Manoel HyginoO autor é membro da Academia Mineira de Letras e escreve para o Hoje em Dia

A defesa improvisada

19/08/2016 às 20:05.
Atualizado em 15/11/2021 às 20:27

Há muito, desejava falar sobre Pedro Fernandes Pereira Correa, nascido em Montes Claros de Formigas, como se chamava então o burgo. Era 1837 e o dia 29 de junho. Na terra natal, fez o primário e o latim, depois indo para Diamantina, onde se internou no Ateneu São Vicente de Paulo, sendo condiscípulo de Joaquim Felício e de Couto Magalhães, como registra Nelson Vianna, em suas “Efemérides”.

Mudou-se para São Paulo, matriculando-se na Faculdade de Direito, em 1864. Fez curso brilhante e revelou seus méritos, recebendo elogios de Xavier da Veiga e Nélson de Senna: “Insinuante e simpático, modos francos, mas afáveis, o impunham no conceito dos amigos e do povo como o doutor democrata, eloquente e ilustrado, a todos encantando com a fluência torrencial de sua palavra”. 

Advogou em Montes Claros, Diamantina, Vila do Guaicuí e, finalmente, no Serro, tendo exercido a magistratura em cidades do Norte de Minas. Mas encontrou tempo para a poesia, publicada em vários periódicos, no Rio de Janeiro e Belo Horizonte, ainda não capital.

Ficou famoso um caso em que atuou. Viajava pelo interior a caminho da cidade natal, quando – passando por Conceição do Serro – ouviu dizer que se julgava determinado criminoso. Como se encontrava, dirigiu-se à casa em que se reunia o tribunal do júri. Exatamente naquele momento, o juiz perguntava ao réu se tinha defensor. Com resposta negativa, o magistrado consultou, como de praxe, aos presentes se havia alguém para assumir o patrocínio da causa. Diante do silêncio, ouviu-se o recém-chegado: “Eu aceito”. 

“Pelo seu trajar impróprio para o local e o ato, recebeu ares e insinuações de deboche, até porque de botas e com chilenas de prata. Admitiu o patrocínio gratuito do réu indefeso, examinou rapidamente os autos do processo, mas conseguiu refutar a acusação, a mais tremenda até então produzida na sessão. O promotor reconstituíra o crime nos seus mais terríveis pormenores, classificando o réu como monstro, sequer conseguindo quem o defendesse. “Foi necessário – acrescentou –, que por ali aparecesse um forasteiro que ninguém sabia quem era, de onde vinha, nem para onde ia, a fim de assumir temerariamente a aventura de patrociná-la”.

O jovem diplomado ergueu a voz: “Quem sou eu?
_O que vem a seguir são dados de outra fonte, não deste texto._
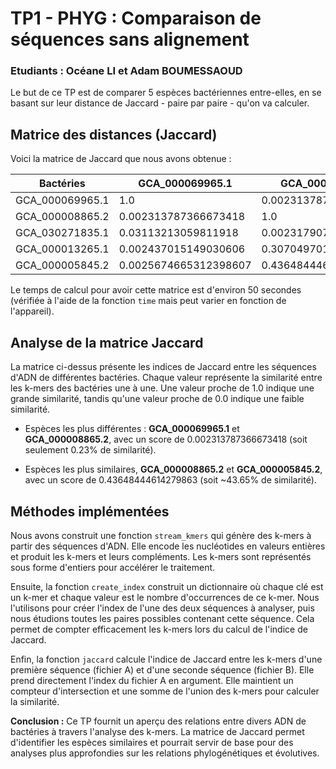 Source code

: # TP1 - PHYG : Comparaison de séquences sans alignement


### Etudiants : Océane LI et Adam BOUMESSAOUD


Le but de ce TP est de comparer 5 espèces bactériennes entre-elles, en se basant sur leur distance de Jaccard - paire par paire - qu'on va calculer.


## Matrice des distances (Jaccard)

Voici la matrice de Jaccard que nous avons obtenue :

| Bactéries          | GCA_000069965.1 | GCA_000008865.2 | GCA_030271835.1 | GCA_000013265.1 | GCA_000005845.2 |
|----------------------|------------------|------------------|------------------|------------------|------------------|
| GCA_000069965.1      | 1.0              | 0.002313787366673418 | 0.03113213059811918 | 0.002437015149030606 | 0.0025674665312398607 |
| GCA_000008865.2      | 0.002313787366673418 | 1.0              | 0.0023179077906273736 | 0.3070497016021145  | 0.43648444614279863  |
| GCA_030271835.1      | 0.03113213059811918 | 0.0023179077906273736 | 1.0              | 0.002433885647426537 | 0.0025764685291802055 |
| GCA_000013265.1      | 0.002437015149030606 | 0.3070497016021145  | 0.002433885647426537 | 1.0              | 0.3410085892813939  |
| GCA_000005845.2      | 0.0025674665312398607 | 0.43648444614279863  | 0.0025764685291802055 | 0.3410085892813939  | 1.0              |


Le temps de calcul pour avoir cette matrice est d'environ 50 secondes (vérifiée à l'aide de la fonction `time` mais peut varier en fonction de l'appareil).

## Analyse de la matrice Jaccard

La matrice ci-dessus présente les indices de Jaccard entre les séquences d'ADN de différentes bactéries. Chaque valeur représente la similarité entre les k-mers des bactéries une à une. Une valeur proche de 1.0 indique une grande similarité, tandis qu'une valeur proche de 0.0 indique une faible similarité.

- Espèces les plus différentes : **GCA_000069965.1** et **GCA_000008865.2**, avec un score de 0.002313787366673418 (soit seulement 0.23% de similarité).

- Espèces les plus similaires, **GCA_000008865.2** et **GCA_000005845.2**, avec un score de 0.43648444614279863 (soit ~43.65% de similarité).



## Méthodes implémentées


Nous avons construit une fonction `stream_kmers` qui génère des k-mers à partir des séquences d'ADN. Elle encode les nucléotides en valeurs entières et produit les k-mers et leurs compléments. Les k-mers sont représentés sous forme d'entiers pour accélérer le traitement.

Ensuite, la fonction `create_index` construit un dictionnaire où chaque clé est un k-mer et chaque valeur est le nombre d'occurrences de ce k-mer. Nous l'utilisons pour créer l'index de l'une des deux séquences à analyser, puis nous étudions toutes les paires possibles contenant cette séquence. Cela permet de compter efficacement les k-mers lors du calcul de l'indice de Jaccard.

Enfin, la fonction `jaccard` calcule l'indice de Jaccard entre les k-mers d'une première séquence (fichier A) et d'une seconde séquence (fichier B). Elle prend directement l'index du fichier A en argument. Elle maintient un compteur d'intersection et une somme de l'union des k-mers pour calculer la similarité.


**Conclusion :** Ce TP fournit un aperçu des relations entre divers ADN de bactéries à travers l'analyse des k-mers. La matrice de Jaccard permet d'identifier les espèces similaires et pourrait servir de base pour des analyses plus approfondies sur les relations phylogénétiques et évolutives.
Chamo-me Pedro Fernandes Pereira Correa, recém-laureado pela Faculdade de Direito de São Paulo. De onde venho? Do maior centro cultural do país, de onde partem as benéficas cintilações que se refletem gloriosamente por todo este imenso Brasil. Para onde vou? Sertão a adentro, rasgando as trevas das iniquidades com a luz da Justiça, procurando levar um lenitivo e salvar da ignomínia das perseguições os humildes e desprotegidos”.

Foram horas de oratória, que resultaram na unânime absolvição do réu. O jovem advogado, a partir de então, ganhou admiradores e causas. Não se livrou Pedro Fernandes, contudo, da execução, em 9 de novembro de 1879, por um fidagal inimigo. Os defensores também são mortos a tiros.